__EXERCISE DETAILS__: Without including any picture, transcribe the entries below word for word.

__TASK MATERIAL__:
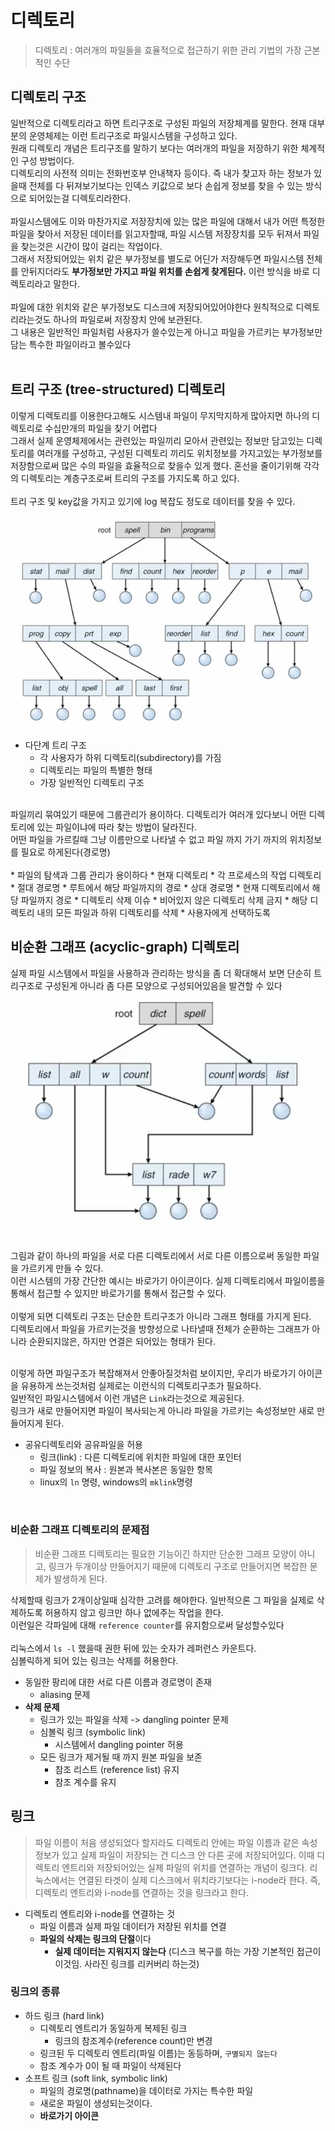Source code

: # 디렉토리
> 디렉토리 : 여러개의 파일들을 효율적으로 접근하기 위한 관리 기법의 가장 근본적인 수단

## 디렉토리 구조
일반적으로 디렉토리라고 하면 트리구조로 구성된 파일의 저장체계를 말한다. 현재 대부분의 운영체제는 이런 트리구조로 파일시스템을 구성하고 있다. <br/>
원래 디렉토리 개념은 트리구조를 말하기 보다는 여러개의 파일을 저장하기 위한 체계적인 구성 방법이다.<br/>
디렉토리의 사전적 의미는 전화번호부 안내책자 등이다. 즉 내가 찾고자 하는 정보가 있을때 전체를 다 뒤져보기보다는 인덱스 키값으로 보다 손쉽게 정보를 찾을 수 있는 방식으로 되어있는걸 디렉토리라한다.<br/>
<br/>
파일시스템에도 이와 마찬가지로 저장장치에 있는 많은 파일에 대해서 내가 어떤 특정한 파일을 찾아서 저장된 데이터를 읽고자할때, 파일 시스템 저장장치를 모두 뒤져서 파일을 찾는것은 시간이 많이 걸리는 작업이다.<br/>
그래서 저장되어있는 위치 같은 부가정보를 별도로 어딘가 저장해두면 파일시스템 전체를 안뒤지더라도 **부가정보만 가지고 파일 위치를 손쉽게 찾게된다.** 이런 방식을 바로 디렉토리라고 말한다.<br/>
<br/>
파일에 대한 위치와 같은 부가정보도 디스크에 저장되어있어야한다 원칙적으로 디렉토리라는것도 하나의 파일로써 저장장치 안에 보관된다.<br/> 
그 내용은 일반적인 파일처럼 사용자가 쓸수있는게 아니고 파일을 가르키는 부가정보만 담는 특수한 파일이라고 볼수있다
<br/>
<br/>

## 트리 구조 (tree-structured) 디렉토리
이렇게 디렉토리를 이용한다고해도 시스템내 파일이 무지막지하게 많아지면 하나의 디렉토리로 수십만개의 파일을 찾기 어렵다<br/>
그래서 실제 운영체제에서는 관련있는 파일끼리 모아서 관련있는 정보만 담고있는 디렉토리를 여러개를 구성하고, 구성된 디렉토리 끼리도 위치정보를 가지고있는 부가정보를 저장함으로써 많은 수의 파일을 효율적으로 찾을수 있게 했다.
혼선을 줄이기위해 각각의 디렉토리는 계층구조로써 트리의 구조를 가지도록 하고 있다.<br/>
<br/>
트리 구조 및 key값을 가지고 있기에 log 복잡도 정도로 데이터를 찾을 수 있다.<br/>

![tree](../images/lec7/tree.png)
* 다단계 트리 구조
  * 각 사용자가 하위 디렉토리(subdirectory)를 가짐
  * 디렉토리는 파일의 특별한 형태
  * 가장 일반적인 디렉토리 구조
  
<br/>
파일끼리 묶여있기 때문에 그룹관리가 용이하다. 디렉토리가 여러개 있다보니 어떤 디렉토리에 있는 파일이냐에 따라 찾는 방법이 달라진다.<br/>
어떤 파일을 가르킬때 그냥 이름만으로 나타낼 수 없고 파일 까지 가기 까지의 위치정보를 필요로 하게된다(경로명)<br/>
<br/>
* 파일의 탐색과 그룹 관리가 용이하다
* 현재 디렉토리
  * 각 프로세스의 작업 디렉토리
* 절대 경로명
  * 루트에서 해당 파일까지의 경로
* 상대 경로명
  * 현재 디렉토리에서 해당 파일까지 경로
* 디렉토리 삭제 이슈
  * 비어있지 않은 디렉토리 삭제 금지
  * 해당 디렉토리 내의 모든 파일과 하위 디렉토리를 삭제
  * 사용자에게 선택하도록 

<br/>

## 비순환 그래프 (acyclic-graph) 디렉토리
실제 파일 시스템에서 파일을 사용하과 관리하는 방식을 좀 더 확대해서 보면 단순히 트리구조로 구성된게 아니라 좀 다른 모양으로 구성되어있음을 발견할 수 있다 <br/>
![acylic-graph](../images/lec7/acylic.png)

그림과 같이 하나의 파일을 서로 다른 디렉토리에서 서로 다른 이름으로써 동일한 파일을 가르키게 만들 수 있다. <br/>
이런 시스템의 가장 간단한 예시는 바로가기 아이콘이다. 실제 디렉토리에서 파일이름을 통해서 접근할 수 있지만 바로가기를 통해서 접근할 수 있다.<br/>
<br/>
이렇게 되면 디렉토리 구조는 단순한 트리구조가 아니라 그래프 형태를 가지게 된다.<br/>
디렉토리에서 파일을 가르키는것을 방향성으로 나타낼때 전체가 순환하는 그래프가 아니라 순환되지않은, 하지만 연결은 되어있는 형태가 된다.<br/><br/>

이렇게 하면 파일구조가 복잡해져서 안좋아질것처럼 보이지만, 우리가 바로가기 아이콘을 유용하게 쓰는것처럼 실제로는 이런식의 디렉토리구조가 필요하다.<br/>
일반적인 파일시스템에서 이런 개념은 `Link`라는것으로 제공된다.<br/>
링크가 새로 만들어지면 파일이 복사되는게 아니라 파일을 가르키는 속성정보만 새로 만들어지게 된다.
<br/> 
* 공유디렉토리와 공유파일을 허용
  * 링크(link) : 다른 디렉토리에 위치한 파일에 대한 포인터
  * 파일 정보의 복사 : 원본과 복사본은 동일한 항목
  * linux의 `ln` 명령, windows의 `mklink`명령
  
<br/>
  
### 비순환 그래프 디렉토리의 문제점
> 비순환 그래프 디렉토리는 필요한 기능이긴 하지만 단순한 그래프 모양이 아니고, 링크가 두개이상 만들어지기 때문에 디렉토리 구조로 만들어지면 복잡한 문제가 발생하게 된다.

삭제할때 링크가 2개이상일때 심각한 고려를 해야한다. 일반적으론 그 파일을 실제로 삭제하도록 허용하지 않고 링크만 하나 없에주는 작업을 한다.<br/>
이런일은 각파일에 대해 `reference counter`를 유지함으로써 달성할수있다<br/>
<br/>
리눅스에서 `ls -l` 했을때 권한 뒤에 있는 숫자가 레퍼런스 카운트다.<br/>
심볼릭하게 되어 있는 링크는 삭제를 허용한다.

* 동일한 팡리에 대한 서로 다른 이름과 경로명이 존재
  * aliasing 문제
* **삭제 문제**
  * 링크가 있는 파일을 삭제 -> dangling pointer 문제
  * 심볼릭 링크 (symbolic link)
    * 시스템에서 dangling pointer 허용
  * 모든 링크가 제거될 때 까지 원본 파일을 보존
    * 참조 리스트 (reference list) 유지
    * 참조 계수를 유지

## 링크 
> 파일 이름이 처음 생성되었다 할지라도 디렉토리 안에는 파일 이름과 같은 속성정보가 있고 실제 파일이 저장되는 건 디스크 안 다른 곳에 저장되어있다.
> 이때 디렉토리 엔트리와 저장되어있는 실제 파일의 위치를 연결하는 개념이 링크다.
> 리눅스에서는 연결된 타겟이 실제 디스크에서 위치라기보다는 i-node라 한다. 
> 즉, 디렉토리 엔트리와 i-node를 연결하는 것을 링크라고 한다.
* 디렉토리 엔트리와 i-node를 연결하는 것
  * 파일 이름과 실제 파일 데이터가 저장된 위치를 연결
  * **파일의 삭제는 링크의 단절**이다
    * __실제 데이터는 지워지지 않는다__ (디스크 복구를 하는 가장 기본적인 접근이 이것임. 사라진 링크를 리커버리 하는것)

### 링크의 종류
* 하드 링크 (hard link)
  * 디렉토리 엔트리가 동일하게 복제된 링크
    * 링크의 참조계수(reference count)만 변경
  * 링크된 두 디렉토리 엔트리(파일 이름)는 동등하며, `구별되지 않는다`
  * 참조 계수가 0이 될 때 파일이 삭제된다
* 소프트 링크 (soft link, symbolic link)
  * 파일의 경로명(pathname)을 데이터로 가지는 특수한 파일
  * 새로운 파일이 생성되는것이다. 
  * **바로가기 아이콘**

__REPLY TO THE EXERCISE__:
Source code

: # 디렉토리
> 디렉토리 : 여러개의 파일들을 효율적으로 접근하기 위한 관리 기법의 가장 근본적인 수단

## 디렉토리 구조
일반적으로 디렉토리라고 하면 트리구조로 구성된 파일의 저장체계를 말한다. 현재 대부분의 운영체제는 이런 트리구조로 파일시스템을 구성하고 있다. <br/>
원래 디렉토리 개념은 트리구조를 말하기 보다는 여러개의 파일을 저장하기 위한 체계적인 구성 방법이다.<br/>
디렉토리의 사전적 의미는 전화번호부 안내책자 등이다. 즉 내가 찾고자 하는 정보가 있을때 전체를 다 뒤져보기보다는 인덱스 키값으로 보다 손쉽게 정보를 찾을 수 있는 방식으로 되어있는걸 디렉토리라한다.<br/>
<br/>
파일시스템에도 이와 마찬가지로 저장장치에 있는 많은 파일에 대해서 내가 어떤 특정한 파일을 찾아서 저장된 데이터를 읽고자할때, 파일 시스템 저장장치를 모두 뒤져서 파일을 찾는것은 시간이 많이 걸리는 작업이다.<br/>
그래서 저장되어있는 위치 같은 부가정보를 별도로 어딘가 저장해두면 파일시스템 전체를 안뒤지더라도 **부가정보만 가지고 파일 위치를 손쉽게 찾게된다.** 이런 방식을 바로 디렉토리라고 말한다.<br/>
<br/>
파일에 대한 위치와 같은 부가정보도 디스크에 저장되어있어야한다 원칙적으로 디렉토리라는것도 하나의 파일로써 저장장치 안에 보관된다.<br/> 
그 내용은 일반적인 파일처럼 사용자가 쓸수있는게 아니고 파일을 가르키는 부가정보만 담는 특수한 파일이라고 볼수있다
<br/>
<br/>

## 트리 구조 (tree-structured) 디렉토리
이렇게 디렉토리를 이용한다고해도 시스템내 파일이 무지막지하게 많아지면 하나의 디렉토리로 수십만개의 파일을 찾기 어렵다<br/>
그래서 실제 운영체제에서는 관련있는 파일끼리 모아서 관련있는 정보만 담고있는 디렉토리를 여러개를 구성하고, 구성된 디렉토리 끼리도 위치정보를 가지고있는 부가정보를 저장함으로써 많은 수의 파일을 효율적으로 찾을수 있게 했다.
혼선을 줄이기위해 각각의 디렉토리는 계층구조로써 트리의 구조를 가지도록 하고 있다.<br/>
<br/>
트리 구조 및 key값을 가지고 있기에 log 복잡도 정도로 데이터를 찾을 수 있다.<br/>

![tree](../images/lec7/tree.png)
* 다단계 트리 구조
  * 각 사용자가 하위 디렉토리(subdirectory)를 가짐
  * 디렉토리는 파일의 특별한 형태
  * 가장 일반적인 디렉토리 구조
  
<br/>
파일끼리 묶여있기 때문에 그룹관리가 용이하다. 디렉토리가 여러개 있다보니 어떤 디렉토리에 있는 파일이냐에 따라 찾는 방법이 달라진다.<br/>
어떤 파일을 가르킬때 그냥 이름만으로 나타낼 수 없고 파일 까지 가기 까지의 위치정보를 필요로 하게된다(경로명)<br/>
<br/>
* 파일의 탐색과 그룹 관리가 용이하다
* 현재 디렉토리
  * 각 프로세스의 작업 디렉토리
* 절대 경로명
  * 루트에서 해당 파일까지의 경로
* 상대 경로명
  * 현재 디렉토리에서 해당 파일까지 경로
* 디렉토리 삭제 이슈
  * 비어있지 않은 디렉토리 삭제 금지
  * 해당 디렉토리 내의 모든 파일과 하위 디렉토리를 삭제
  * 사용자에게 선택하도록 

<br/>

## 비순환 그래프 (acyclic-graph) 디렉토리
실제 파일 시스템에서 파일을 사용하과 관리하는 방식을 좀 더 확대해서 보면 단순히 트리구조로 구성된게 아니라 좀 다른 모양으로 구성되어있음을 발견할 수 있다 <br/>
![acylic-graph](../images/lec7/acylic.png)

그림과 같이 하나의 파일을 서로 다른 디렉토리에서 서로 다른 이름으로써 동일한 파일을 가르키게 만들 수 있다. <br/>
이런 시스템의 가장 간단한 예시는 바로가기 아이콘이다. 실제 디렉토리에서 파일이름을 통해서 접근할 수 있지만 바로가기를 통해서 접근할 수 있다.<br/>
<br/>
이렇게 되면 디렉토리 구조는 단순한 트리구조가 아니라 그래프 형태를 가지게 된다.<br/>
디렉토리에서 파일을 가르키는것을 방향성으로 나타낼때 전체가 순환하는 그래프가 아니라 순환되지않은, 하지만 연결은 되어있는 형태가 된다.<br/><br/>

이렇게 하면 파일구조가 복잡해져서 안좋아질것처럼 보이지만, 우리가 바로가기 아이콘을 유용하게 쓰는것처럼 실제로는 이런식의 디렉토리구조가 필요하다.<br/>
일반적인 파일시스템에서 이런 개념은 `Link`라는것으로 제공된다.<br/>
링크가 새로 만들어지면 파일이 복사되는게 아니라 파일을 가르키는 속성정보만 새로 만들어지게 된다.
<br/> 
* 공유디렉토리와 공유파일을 허용
  * 링크(link) : 다른 디렉토리에 위치한 파일에 대한 포인터
  * 파일 정보의 복사 : 원본과 복사본은 동일한 항목
  * linux의 `ln` 명령, windows의 `mklink`명령
  
<br/>
  
### 비순환 그래프 디렉토리의 문제점
> 비순환 그래프 디렉토리는 필요한 기능이긴 하지만 단순한 그래프 모양이 아니고, 링크가 두개이상 만들어지기 때문에 디렉토리 구조로 만들어지면 복잡한 문제가 발생하게 된다.

삭제할때 링크가 2개이상일때 심각한 고려를 해야한다. 일반적으론 그 파일을 실제로 삭제하도록 허용하지 않고 링크만 하나 없에주는 작업을 한다.<br/>
이런일은 각파일에 대해 `reference counter`를 유지함으로써 달성할수있다<br/>
<br/>
리눅스에서 `ls -l` 했을때 권한 뒤에 있는 숫자가 레퍼런스 카운트다.<br/>
심볼릭하게 되어 있는 링크는 삭제를 허용한다.

* 동일한 팡리에 대한 서로 다른 이름과 경로명이 존재
  * aliasing 문제
* **삭제 문제**
  * 링크가 있는 파일을 삭제 -> dangling pointer 문제
  * 심볼릭 링크 (symbolic link)
    * 시스템에서 dangling pointer 허용
  * 모든 링크가 제거될 때 까지 원본 파일을 보존
    * 참조 리스트 (reference list) 유지
    * 참조 계수를 유지

## 링크 
> 파일 이름이 처음 생성되었다 할지라도 디렉토리 안에는 파일 이름과 같은 속성정보가 있고 실제 파일이 저장되는 건 디스크 안 다른 곳에 저장되어있다.
> 이때 디렉토리 엔트리와 저장되어있는 실제 파일의 위치를 연결하는 개념이 링크다.
> 리눅스에서는 연결된 타겟이 실제 디스크에서 위치라기보다는 i-node라 한다. 
> 즉, 디렉토리 엔트리와 i-node를 연결하는 것을 링크라고 한다.
* 디렉토리 엔트리와 i-node를 연결하는 것
  * 파일 이름과 실제 파일 데이터가 저장된 위치를 연결
  * **파일의 삭제는 링크의 단절**이다
    * __실제 데이터는 지워지지 않는다__ (디스크 복구를 하는 가장 기본적인 접근이 이것임. 사라진 링크를 리커버리 하는것)

### 링크의 종류
* 하드 링크 (hard link)
  * 디렉토리 엔트리가 동일하게 복제된 링크
    * 링크의 참조계수(reference count)만 변경
  * 링크된 두 디렉토리 엔트리(파일 이름)는 동등하며, `구별되지 않는다`
  * 참조 계수가 0이 될 때 파일이 삭제된다
* 소프트 링크 (soft link, symbolic link)
  * 파일의 경로명(pathname)을 데이터로 가지는 특수한 파일
  * 새로운 파일이 생성되는것이다. 
  * **바로가기 아이콘**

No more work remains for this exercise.